La pradera es una de esas metáforas —complejas alegorías— que no cuenta con un referente único. No es como aquella figura retórica simple en la que los dientes son perlas o los ojos, zafiros. La pradera es un collar de significaciones y un espacio polisémico que podemos identificar con lugar de imaginación, poesía y patio de las narraciones reconvertidas a juego infantil. Cabaña del árbol a la que trepamos para escapar del dolor. Lectura con linterna debajo de la manta. Pero, a la vez, la pradera también es cuerpo y una naturaleza misteriosa con su flora y su fauna: un lugar lleno de lugares y acontecimientos que deberán ser interpretados como en esas descripciones de paisajes apacibles o turbios, a partir de los que un astrólogo o un psiquiatra descifran nuestra personalidad. Una naturaleza misteriosa que remite al verdor del Cantar de los cantares —Boyer es coordinador de una traducción de la Biblia al francés— y al marco de aventura de los héroes homéricos y los pistoleros de John Ford: el western funciona como eje vertebrador de este poemario. Si retomamos el planteamiento inicial de la fusión entre fantasía y realidad, entre el yo y el patrimonio de una cultura colectiva, lo más interesante de En la pradera es que la palabra poética, como espacio para la aventura, galope de unicornios, escapada mítica, puede adoptar todas esas formas porque en la claridad de dicho imaginario se asienta su reverso: la voz hiperestésica y consciente de la realidad cotidiana emana de un hombre que sabe que morirá y necesita “Alzar una frontera/ porque no quiero/ este mundo./ Porque el mundo de aquí/ no lo quiero”. En cada imagen luminosa de En la pradera, en el dulce pelo de los animales y en la blancura de las flores, anida el gusano de la intrínseca injusticia de la muerte y las extrínsecas injusticias de los países bombardeados, las desdichas y el hastío, palabra clave que remata el libro. Hay algo social en la poesía que reclama el derecho, pero también la necesidad, de evadirse para ser un piel roja o Ulises en tierra de sirenas: esa reclamación de la poesía como selva mágica se sitúa en un punto lejano respecto a otro tipo de poesía humanista que iguala lo poético con el urbanismo habitable, calle, barrio y plaza: así sucede en los poemarios de Erri De Luca.

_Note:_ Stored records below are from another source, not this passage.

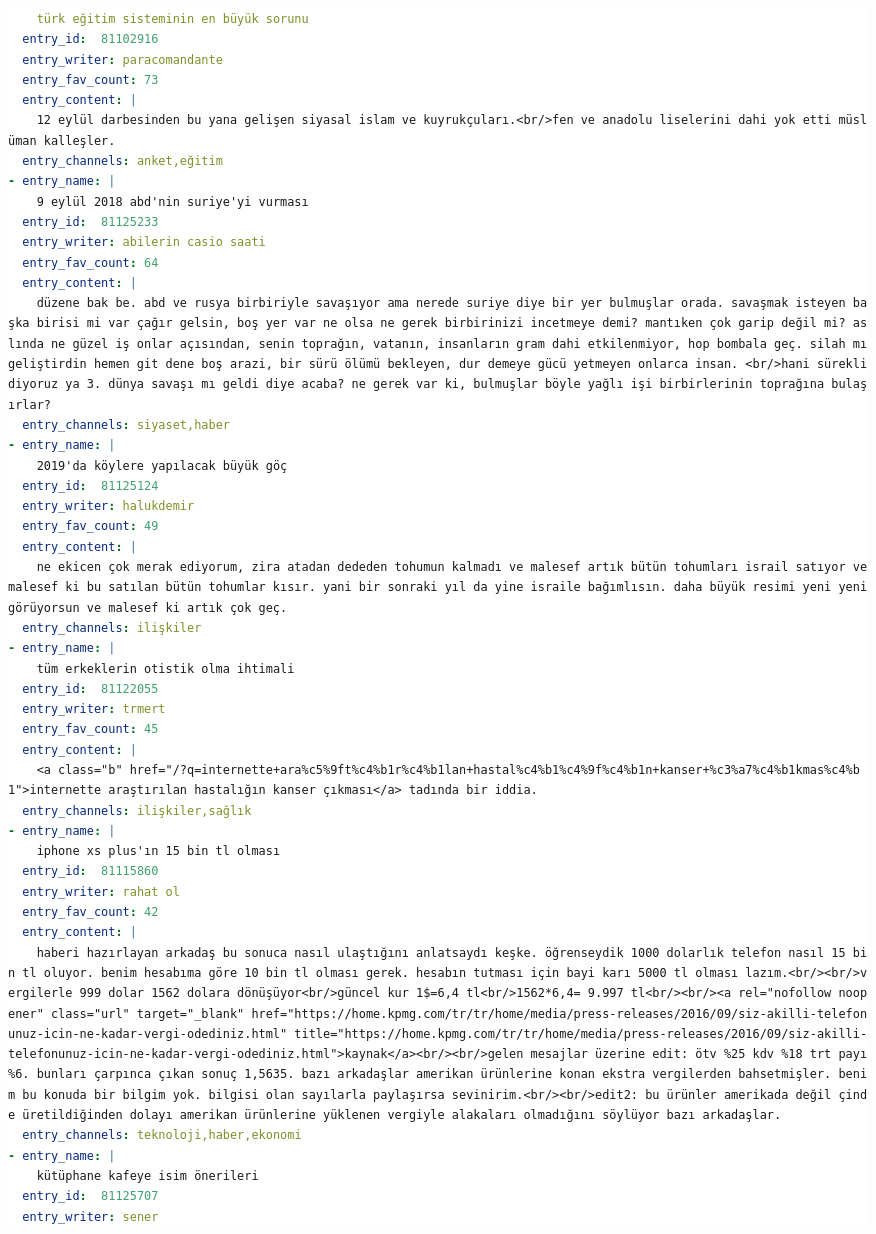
 ```yaml
    türk eğitim sisteminin en büyük sorunu
  entry_id:  81102916
  entry_writer: paracomandante
  entry_fav_count: 73
  entry_content: |
    12 eylül darbesinden bu yana gelişen siyasal islam ve kuyrukçuları.<br/>fen ve anadolu liselerini dahi yok etti müslüman kalleşler.
  entry_channels: anket,eğitim
- entry_name: |
    9 eylül 2018 abd'nin suriye'yi vurması
  entry_id:  81125233
  entry_writer: abilerin casio saati
  entry_fav_count: 64
  entry_content: |
    düzene bak be. abd ve rusya birbiriyle savaşıyor ama nerede suriye diye bir yer bulmuşlar orada. savaşmak isteyen başka birisi mi var çağır gelsin, boş yer var ne olsa ne gerek birbirinizi incetmeye demi? mantıken çok garip değil mi? aslında ne güzel iş onlar açısından, senin toprağın, vatanın, insanların gram dahi etkilenmiyor, hop bombala geç. silah mı geliştirdin hemen git dene boş arazi, bir sürü ölümü bekleyen, dur demeye gücü yetmeyen onlarca insan. <br/>hani sürekli diyoruz ya 3. dünya savaşı mı geldi diye acaba? ne gerek var ki, bulmuşlar böyle yağlı işi birbirlerinin toprağına bulaşırlar?
  entry_channels: siyaset,haber
- entry_name: |
    2019'da köylere yapılacak büyük göç
  entry_id:  81125124
  entry_writer: halukdemir
  entry_fav_count: 49
  entry_content: |
    ne ekicen çok merak ediyorum, zira atadan dededen tohumun kalmadı ve malesef artık bütün tohumları israil satıyor ve malesef ki bu satılan bütün tohumlar kısır. yani bir sonraki yıl da yine israile bağımlısın. daha büyük resimi yeni yeni görüyorsun ve malesef ki artık çok geç.
  entry_channels: ilişkiler
- entry_name: |
    tüm erkeklerin otistik olma ihtimali
  entry_id:  81122055
  entry_writer: trmert
  entry_fav_count: 45
  entry_content: |
    <a class="b" href="/?q=internette+ara%c5%9ft%c4%b1r%c4%b1lan+hastal%c4%b1%c4%9f%c4%b1n+kanser+%c3%a7%c4%b1kmas%c4%b1">internette araştırılan hastalığın kanser çıkması</a> tadında bir iddia.
  entry_channels: ilişkiler,sağlık
- entry_name: |
    iphone xs plus'ın 15 bin tl olması
  entry_id:  81115860
  entry_writer: rahat ol
  entry_fav_count: 42
  entry_content: |
    haberi hazırlayan arkadaş bu sonuca nasıl ulaştığını anlatsaydı keşke. öğrenseydik 1000 dolarlık telefon nasıl 15 bin tl oluyor. benim hesabıma göre 10 bin tl olması gerek. hesabın tutması için bayi karı 5000 tl olması lazım.<br/><br/>vergilerle 999 dolar 1562 dolara dönüşüyor<br/>güncel kur 1$=6,4 tl<br/>1562*6,4= 9.997 tl<br/><br/><a rel="nofollow noopener" class="url" target="_blank" href="https://home.kpmg.com/tr/tr/home/media/press-releases/2016/09/siz-akilli-telefonunuz-icin-ne-kadar-vergi-odediniz.html" title="https://home.kpmg.com/tr/tr/home/media/press-releases/2016/09/siz-akilli-telefonunuz-icin-ne-kadar-vergi-odediniz.html">kaynak</a><br/><br/>gelen mesajlar üzerine edit: ötv %25 kdv %18 trt payı %6. bunları çarpınca çıkan sonuç 1,5635. bazı arkadaşlar amerikan ürünlerine konan ekstra vergilerden bahsetmişler. benim bu konuda bir bilgim yok. bilgisi olan sayılarla paylaşırsa sevinirim.<br/><br/>edit2: bu ürünler amerikada değil çinde üretildiğinden dolayı amerikan ürünlerine yüklenen vergiyle alakaları olmadığını söylüyor bazı arkadaşlar.
  entry_channels: teknoloji,haber,ekonomi
- entry_name: |
    kütüphane kafeye isim önerileri
  entry_id:  81125707
  entry_writer: sener
```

La poesía de Boyer imprime un ritmo que nos invita a leerla de un tirón, casi enajenadamente, para después degustar una por una cada una de sus iluminaciones, al margen de la inercia. Haciendo de cada verso un remanso. A su personalísimo modo, Boyer constata la imposible tarea de la escapada y, simultáneamente, entona un canto esperanzador porque “Para crear mi pradera bastan las palabras nosotros resucitaremos”. Resucitaremos trasmutados en naturaleza, en tierra, o en el personaje de uno de esos libros que se nos meten dentro y pasan a formar parte de nuestras mitocondrias.